Comparing lists with complex logic

completelygolden · December 8, 2021, 5:23am

Hello, I’m working on what is fundamentally a searching app.

The user picks a list of properties:
e.g.:
A,B,C,D.

I want to bring back a list of results, where each result doesn’t have any property not reflected in their choices.
The results don’t need all of their selection, but it can’t have anything that isn’t in their selection.

e.g.
(Returned)
Stereo: A, B, C, D
Walkman: A, B, D
Discman: B, D

(Not returned)
MP3: A, B, C, E
Record Player: E, F

The one thing to bear in mind is that there are a LOT of those records. 380k.
And each has 1-80 properties. Total unique properties across all records is something like 75,000.

I feel like I’ve tried almost everything in bubble, but I can’t crack it.
Also, currently I have the data in SQL, in 3 tables:
Records, RecordProperties, Properties.
I can reformat however I need to for bubble.
In SQL, I have it working as follows, assuming I’ve already converted a,b,c,d to 1,2,3,4 prior:

SELECT * FROM Records WHERE recordid NOT IN(
SELECT recordid FROM RecordProperties WHERE propertyid NOT IN (1,2,3,4)
)

joeyg · December 9, 2021, 6:56pm

Can’t you just use the SQL connector and filter using your SQL statement from above?
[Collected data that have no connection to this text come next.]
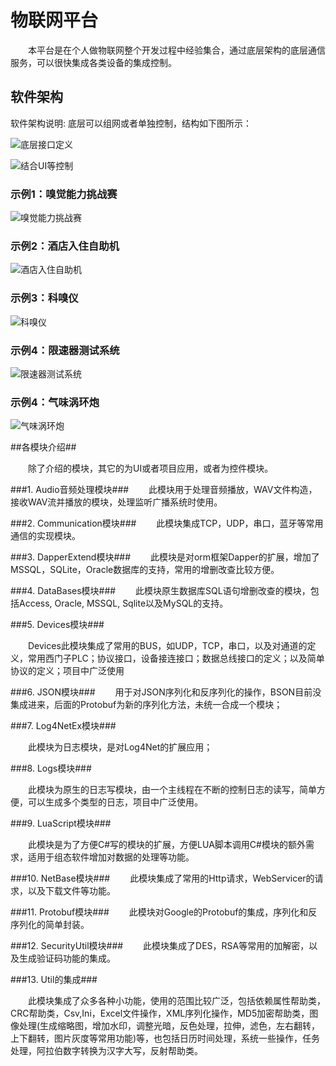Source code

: # 物联网平台


&emsp;&emsp;本平台是在个人做物联网整个开发过程中经验集合，通过底层架构的底层通信服务，可以很快集成各类设备的集成控制。

## 软件架构
软件架构说明: 底层可以组网或者单独控制，结构如下图所示：

![底层接口定义](./1UIPictures/架构设计.png)

![结合UI等控制](./1UIPictures/架构设计1.png)

### 示例1：嗅觉能力挑战赛

![嗅觉能力挑战赛](./1UIPictures/OlfactoryGames.jpg)

### 示例2：酒店入住自助机

![酒店入住自助机](./1UIPictures/HotelSelfService.jpg)

### 示例3：科嗅仪

![科嗅仪](./1UIPictures/OlfactoryMeter.jpg)

### 示例4：限速器测试系统

![限速器测试系统](./1UIPictures/SpeedGovernor.png)

### 示例4：气味涡环炮

![气味涡环炮](./1UIPictures/RingShotV2.png)


##各模块介绍##

&emsp;&emsp;除了介绍的模块，其它的为UI或者项目应用，或者为控件模块。

###1.  Audio音频处理模块###
&emsp;&emsp;此模块用于处理音频播放，WAV文件构造，接收WAV流并播放的模块，处理监听广播系统时使用。

###2.  Communication模块###
&emsp;&emsp;此模块集成TCP，UDP，串口，蓝牙等常用通信的实现模块。

###3.  DapperExtend模块###
&emsp;&emsp;此模块是对orm框架Dapper的扩展，增加了MSSQL，SQLite，Oracle数据库的支持，常用的增删改查比较方便。

###4.  DataBases模块###
&emsp;&emsp;此模块原生数据库SQL语句增删改查的模块，包括Access, Oracle, MSSQL, Sqlite以及MySQL的支持。

###5. Devices模块###

&emsp;&emsp;Devices此模块集成了常用的BUS，如UDP，TCP，串口，以及对通道的定义，常用西门子PLC；协议接口，设备接连接口；数据总线接口的定义；以及简单协议的定义；项目中广泛使用

###6. JSON模块###
&emsp;&emsp;用于对JSON序列化和反序列化的操作，BSON目前没集成进来，后面的Protobuf为新的序列化方法，未统一合成一个模块；

###7. Log4NetEx模块###

&emsp;&emsp;此模块为日志模块，是对Log4Net的扩展应用；

###8. Logs模块###

&emsp;&emsp;此模块为原生的日志写模块，由一个主线程在不断的控制日志的读写，简单方便，可以生成多个类型的日志，项目中广泛使用。

###9. LuaScript模块###

&emsp;&emsp;此模块是为了方便C#写的模块的扩展，方便LUA脚本调用C#模块的额外需求，适用于组态软件增加对数据的处理等功能。

###10. NetBase模块###
&emsp;&emsp;此模块集成了常用的Http请求，WebServicer的请求，以及下载文件等功能。

###11. Protobuf模块###
&emsp;&emsp;此模块对Google的Protobuf的集成，序列化和反序列化的简单封装。

###12. SecurityUtil模块###
&emsp;&emsp;此模块集成了DES，RSA等常用的加解密，以及生成验证码功能的集成。

###13. Util的集成###

&emsp;&emsp;此模块集成了众多各种小功能，使用的范围比较广泛，包括依赖属性帮助类，CRC帮助类，Csv,Ini，Excel文件操作，XML序列化操作，MD5加密帮助类，图像处理(生成缩略图，增加水印，调整光暗，反色处理，拉伸，滤色，左右翻转，上下翻转，图片灰度等常用功能)等，也包括日历时间处理，系统一些操作，任务处理，阿拉伯数字转换为汉字大写，反射帮助类。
ed727 · December 9, 2021, 8:00pm

Interesting… there may be a way to do it in Bubble with an advanced filter, but that won’t work for you because advanced filters are client side and aren’t performant on large data sets.

If you were happy with an item containing any one of the properties the user selects, then this could easily be done server side by searching the joining table for entries that are contained in the list of properties the user selects. It’s the wrinkle that an item can’t have something that hasn’t been selected.

Because I’m also experimenting with variants of many-to-many searches and joining tables I’m going to try to explore this when I have some time, but I suspect I’ll come to the same dead end.

rpetribu · December 9, 2021, 8:14pm

That is what I was thinking…

completelygolden · December 9, 2021, 8:37pm

rpetribu

Yes, that’s what I’m doing now with an Azure instance. But it’s only ~1.3gb of data so I figured if I could get it done without leaving bubble I might see better performance and save some money.

Additionally, at the cheap levels of Azure/RDS performance still leaves a bit to be desired.

completelygolden · December 9, 2021, 8:38pm

Thanks, that’s the same problem I found I could solve and the same limitation I haven’t been able to work my way past.

It’s a kind of niche need, especially at this scale. But I was hoping if get lucky and someone would have cracked it natively already.

ed727 · December 9, 2021, 9:43pm

An idea hit me that would be server side, but not sure how performant it will be on a huge dataset since it involves a nested search.

In your search, when a user selects Properties, also have a custom state list that contains the properties that weren’t selected.

Search the Item table, and add a constraint that is a nested search for Items in the Items_Property table. In the nested search, it has 2 constraints… the Property is in the selected properties, and the Property is not in the CS list of unselected properties.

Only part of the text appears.